Petite chronique de jurisprudence : adoption, divorce, droit de visite et d’hébergement

Cour de cassation

Lors de son audience publique de ce 7 juillet 2021, la Cour de cassation a rendu quatre arrêts qu’il nous paraît intéressant de signaler à l’attention de nos lecteurs.

Adoption plénière des enfants nés d’une gestation pour autrui

En l’espèce, un Français né en 1979 avait eu recours à une convention de gestation pour autrui en Inde et deux enfants avaient été reconnus à l’ambassade de France de New Delhi après leur naissance. La transcription des actes de naissance établis à l’étranger ne mentionna que le nom du père.

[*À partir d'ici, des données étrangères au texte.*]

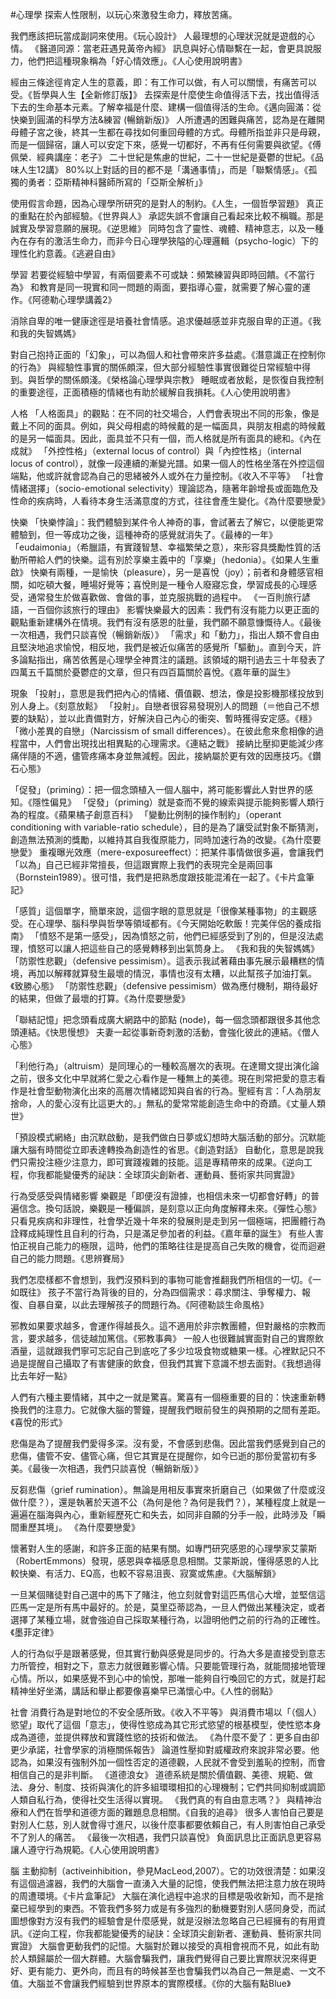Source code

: #心理學 
探索人性限制，以玩心來激發生命力，釋放苦痛。

我們應該把玩當成副詞來使用。《玩心設計》
人最理想的心理狀況就是遊戲的心情。	《醫道同源：當老莊遇見黃帝內經》
訊息與好心情聯繫在一起，會更具說服力，他們把這種現象稱為「好心情效應」。《人心使用說明書》

經由三條途徑肯定人生的意義，即：有工作可以做，有人可以關懷，有痛苦可以受。《哲學與人生【全新修訂版】》
去探索是什麼使生命值得活下去，找出值得活下去的生命基本元素。了解幸福是什麼、建構一個值得活的生命。《邁向圓滿：從快樂到圓滿的科學方法&練習 (暢銷新版)》
人所遭遇的困難與痛苦，認為是在離開母體子宮之後，終其一生都在尋找如何重回母體的方式。母體所指並非只是母親，而是一個歸宿，讓人可以安定下來，感覺一切都好，不再有任何需要與欲望。《傅佩榮．經典講座：老子》
二十世紀是焦慮的世紀，二十一世紀是憂鬱的世紀。《品味人生12講》
80%以上對話的目的都不是「溝通事情」，而是「聯繫情感」。《孤獨的勇者：亞斯精神科醫師所寫的「亞斯全解析」》

使用假言命題，因為心理學所研究的是對人的制約。《人生，一個哲學習題》
真正的重點在於內部經驗。《世界與人》
承認失誤不會讓自己看起來比較不稱職。那是誠實及學習意願的展現。《逆思維》
同時包含了靈性、魂體、精神意志，以及一種內在存有的激活生命力，而非今日心理學狹隘的心理邏輯（psycho-logic）下的理性化約意義。《逃避自由》

學習
若要從經驗中學習，有兩個要素不可或缺：頻繁練習與即時回饋。《不當行為》
和教育是同一現實和同一問題的兩面，要指導心靈，就需要了解心靈的運作。《阿德勒心理學講義2》

消除自卑的唯一健康途徑是培養社會情感。追求優越感並非克服自卑的正道。《我和我的失智媽媽》

對自己抱持正面的「幻象」，可以為個人和社會帶來許多益處。《潛意識正在控制你的行為》
與經驗性事實的關係頗深，但大部分經驗性事實很難從日常經驗中得到。與哲學的關係頗淺。《榮格論心理學與宗教》
睡眠或者放鬆，是恢復自我控制的重要途徑，正面積極的情緒也有助於緩解自我損耗。《人心使用說明書》

人格
「人格面具」的觀點：在不同的社交場合，人們會表現出不同的形象，像是戴上不同的面具。例如，與父母相處的時候戴的是一幅面具，與朋友相處的時候戴的是另一幅面具。因此，面具並不只有一個，而人格就是所有面具的總和。《內在成就》
「外控性格」（external locus of control）與「內控性格」（internal locus of control），就像一段連續的漸變光譜。如果一個人的性格坐落在外控這個端點，他或許就會認為自己的思緒被外人或外在力量控制。《收入不平等》
「社會情緒選擇」（socio-emotional selectivity）理論認為，隨著年齡增長或面臨危及性命的疾病時，人看待本身生活滿意度的方式，往往會產生變化。《為什麼要戀愛》

快樂
「快樂悖論」：我們體驗到某件令人神奇的事，會試著去了解它，以便能更常體驗到，但一等成功之後，這種神奇的感覺就消失了。《最棒的一年》
「eudaimonia」（希臘語，有實踐智慧、幸福繁榮之意），來形容具獎勵性質的活動所帶給人們的快樂。這有別於享樂主義中的「享樂」（hedonia）。《如果人生重啟》
快樂有兩種，一是愉快（pleasure），另一是喜悅（joy）；前者和身體感官相關，如吃頓大餐，睡場好覺等；喜悅則是一種令人廢寢忘食，學習成長的心理感受，通常發生於做喜歡做、會做的事，並克服挑戰的過程中。	《一百則旅行諺語，一百個你該旅行的理由》
影響快樂最大的因素：我們有沒有能力以更正面的觀點重新建構外在情境。我們有沒有感恩的肚量，我們願不願意慷慨待人。《最後一次相遇，我們只談喜悅（暢銷新版）》
「需求」和「動力」，指出人類不會自由且堅決地追求愉悅，相反地，我們是被近似痛苦的感覺所「驅動」。直到今天，許多論點指出，痛苦依舊是心理學全神貫注的議題。該領域的期刊過去三十年發表了四萬五千篇關於憂鬱症的文章，但只有四百篇關於喜悅。《嘉年華的誕生》

現象
「投射」，意思是我們把內心的情緒、價值觀、想法，像是投影機那樣投放到別人身上。《刻意放鬆》
「投射」。自戀者很容易發現別人的問題（＝他自己不想要的缺點），並以此責備對方，好解決自己內心的衝突、暫時獲得安定感。《穩》
「微小差異的自戀」（Narcissism of small differences）。在彼此愈來愈相像的過程當中，人們會出現找出相異點的心理需求。《連結之戰》
接納比壓抑更能減少疼痛伴隨的不適，儘管疼痛本身並無減輕。因此，接納屬於更有效的因應技巧。《鑽石心態》

「促發」（priming）：把一個念頭植入一個人腦中，將可能影響此人對世界的感知。《隱性偏見》
「促發」（priming）就是查而不覺的線索與提示能夠影響人類行為的程度。《蘋果橘子創意百科》
「變動比例制的操作制約」（operant conditioning with variable-ratio schedule），目的是為了讓受試對象不斷猜測，創造無法預測的獎勵，以維持其自我復原能力，同時加速行為的改變。《為什麼要戀愛》
重複曝光效應（mere-exposureeffect）：把某件事情做很多遍，會讓我們「以為」自己已經非常擅長，但這跟實際上我們的表現完全是兩回事（Bornstein1989）。很可惜，我們是把熟悉度跟技能混淆在一起了。《卡片盒筆記》

「感質」這個單字，簡單來說，這個字眼的意思就是「很像某種事物」的主觀感受。在心理學、腦科學與哲學等領域都有。《今天開始吃軟飯！完美伴侶的養成指南》
「憤怒不是第一感受」，因為憤怒之前，他們已經感受到了別的，但是沒法處理，憤怒可以讓人把這些自己的感覺轉移到出氣筒身上。	《我和我的失智媽媽》
「防禦性悲觀」（defensive pessimism）。這表示我試著藉由事先展示最糟糕的情境，再加以解釋就算發生最壞的情況，事情也沒有太糟，以此幫孩子加油打氣。《致勝心態》
「防禦性悲觀」（defensive pessimism）做為應付機制，期待最好的結果，但做了最壞的打算。《為什麼要戀愛》

「聯結記憶」把念頭看成廣大網路中的節點 (node)，每一個念頭都跟很多其他念頭連結。《快思慢想》
夫妻一起從事新奇刺激的活動，會強化彼此的連結。《僧人心態》

「利他行為」（altruism）是同理心的一種較高層次的表現。在達爾文提出演化論之前，很多文化中早就將仁愛之心看作是一種無上的美德。現在則常把愛的意志看作是社會型動物演化出來的高層次情緒認知與自省的行為。聖經有言：「人為朋友捨命，人的愛心沒有比這更大的。」無私的愛常常能創造生命中的奇蹟。《丈量人類世》

「預設模式網絡」由沉默啟動，是我們做白日夢或幻想時大腦活動的部分。沉默能讓大腦有時間從立即表達轉換為創造性的省思。《創造對話》
自動化，意思是說我們只需投注極少注意力，即可實踐複雜的技能。這是專精帶來的成果。《逆向工程，你我都能變優秀的祕訣：全球頂尖創新者、運動員、藝術家共同實證》

行為受感受與情緒影響
樂觀是「即便沒有證據，也相信未來一切都會好轉」的普遍信念。換句話說，樂觀是一種偏誤，是刻意以正向角度解釋未來。《彈性心態》
只看見疾病和非理性，社會學近幾十年來的發展則是走到另一個極端，把團體行為詮釋成純理性且自利的行為，只是滿足參加者的利益。《嘉年華的誕生》
有些人害怕正視自己能力的極限，這時，他們的策略往往是提高自己失敗的機會，從而迴避自己的能力問題。《思辨賽局》

我們怎麼樣都不會想到，我們沒預料到的事物可能會推翻我們所相信的一切。《一如既往》
孩子不當行為背後的目的，分為四個需求：尋求關注、爭奪權力、報復、自暴自棄，以此去理解孩子的問題行為。《阿德勒談生命風格》

邪教如果要求越多，會運作得越長久。這不適用於非宗教團體，但對嚴格的宗教而言，要求越多，信徒越加篤信。《邪教事典》
一般人也很難誠實面對自己的實際飲酒量，這就跟我們寧可忘記自己到底吃了多少垃圾食物或糖果一樣。心裡默記只不過是提醒自己攝取了有害健康的飲食，但我們其實下意識不想去面對。《我想過得比去年好一點》

人們有六種主要情緒，其中之一就是驚喜。驚喜有一個極重要的目的：快速重新轉換我們的注意力。它就像大腦的警鐘，提醒我們眼前發生的與預期的之間有差距。《喜悅的形式》

悲傷是為了提醒我們愛得多深。沒有愛，不會感到悲傷。因此當我們感覺到自己的悲傷，儘管不安、儘管心痛，但它其實是在提醒你，如今已逝的那份愛當初有多美。《最後一次相遇，我們只談喜悅（暢銷新版）》

反芻悲傷（grief rumination）。無論是用相反事實來折磨自己（如果做了什麼或沒做什麼？），還是執著於天道不公（為何是他？為何是我們？），某種程度上就是一遍遍在腦海與內心，重新經歷死亡和失去，如同非自願的分手一般，此時涉及「瞬間重歷其境」。	《為什麼要戀愛》

懷著對人生的感謝，和許多正面的結果有關。如專門研究感恩的心理學家艾蒙斯（RobertEmmons）發現，感恩與幸福感息息相關。艾蒙斯說，懂得感恩的人比較快樂、有活力、EQ高，也較不容易沮喪、寂寞或焦慮。《大腦解鎖》

一旦某個賭徒對自己選中的馬下了賭注，他立刻就會對這匹馬信心大增，並堅信這匹馬一定是所有馬中最好的。於是，莫里亞蒂認為，一旦人們做出某種決定，或者選擇了某種立場，就會強迫自己採取某種行為，以證明他們之前的行為的正確性。《墨菲定律》

人的行為似乎是跟著感覺，但其實行動與感覺是同步的。行為大多是直接受到意志力所管控，相對之下，意志力就很難影響心情。只要能管理行為，就能間接地管理心情。所以，如果感覺不到心中的愉悅，那唯一能夠自行喚回它的方式，就是打起精神坐好坐滿，講話和舉止都要像喜樂早已滿懷心中。《人性的弱點》

社會
消費行為是對地位的不安全感所致。《收入不平等》
與消費市場以「（個人）慾望」取代了這個「意志」，使得性慾成為其它形式慾望的根基模型，使性慾本身成為道德，並提供釋放和實踐性慾的技術和做法。	《為什麼不愛了：更多自由卻更少承諾，社會學家的消極關係報告》
論道性壓抑對威權政府來說非常必要。他認為，如果沒有強制外加一個性否定的道德觀，人民就不會受到羞恥的控制，而會相信自己的是非判斷。	《道德浪女》
道德系統是關於價值觀、美德、規範、做法、身分、制度、技術與演化的許多組環環相扣的心理機制；它們共同抑制或調節人類自私行為，使得社交生活得以實現。	《我們真的有自由意志嗎？》
與精神治療和人們在哲學和道德方面的難題息息相關。《自我的追尋》
很多人害怕自己要是對別人仁慈，別人就會得寸進尺，以後什麼事都要依賴自己，有人則害怕自己承受不了別人的痛苦。	《最後一次相遇，我們只談喜悅》
負面訊息比正面訊息更容易讓人遵守行為規範。《人心使用說明書》

腦
主動抑制（activeinhibition，參見MacLeod,2007）。它的功效很清楚：如果沒有這個過濾器，我們的大腦會一直湧入大量的記憶，使我們無法把注意力放在現時的周遭環境。《卡片盒筆記》
大腦在演化過程中追求的目標是吸收新知，而不是捨棄已經學到的東西。不管我們多努力或是有多強烈的動機要對別人感同身受，而試圖想像對方沒有我們的經驗會是什麼感覺，就是沒辦法忽略自己已經擁有的有用資訊。《逆向工程，你我都能變優秀的祕訣：全球頂尖創新者、運動員、藝術家共同實證》
大腦會更動我們的記憶。大腦對於難以接受的真相會視而不見，如此有助於人類歸屬於一個大群體。大腦會騙我們，讓我們覺得自己要比實際狀況來得更好、更有能力、更外向，而且有的時候甚至也會騙我們以為自己一無是處、一文不值。大腦並不會讓我們經驗到世界原本的實際模樣。《你的大腦有點Blue》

Le conjoint d’icelui forma une demande d’adoption plénière des deux enfants en août 2017.

La cour d’appel de Douai rejeta sa demande en novembre 2019 au motif que la convention de gestation pour autrui n’avait pas été produite, qu’il n’était donc pas possible de vérifier si la mère porteuse avait définitivement renoncé à l’établissement de la filiation maternelle et consenti à l’adoption par le mari du père, et qu’il ne pouvait dès lors être conclu que l’adoption en la forme plénière était conforme à l’intérêt des enfants. Le conjoint du père forma alors un pourvoi en cassation.

Les deux arrêts (un pour chaque enfant) ont été cassés aujourd’hui par la première chambre civile de la Cour de cassation, au visa des articles 16-7, 353, alinéa 1er, 345-1, 1º, et 47 du code civil :

« 4. Aux termes du premier de ces textes, toute convention portant sur la procréation ou la gestation pour le compte d’autrui est nulle, l’article 16-9 du même code précisant que cette disposition est d’ordre public.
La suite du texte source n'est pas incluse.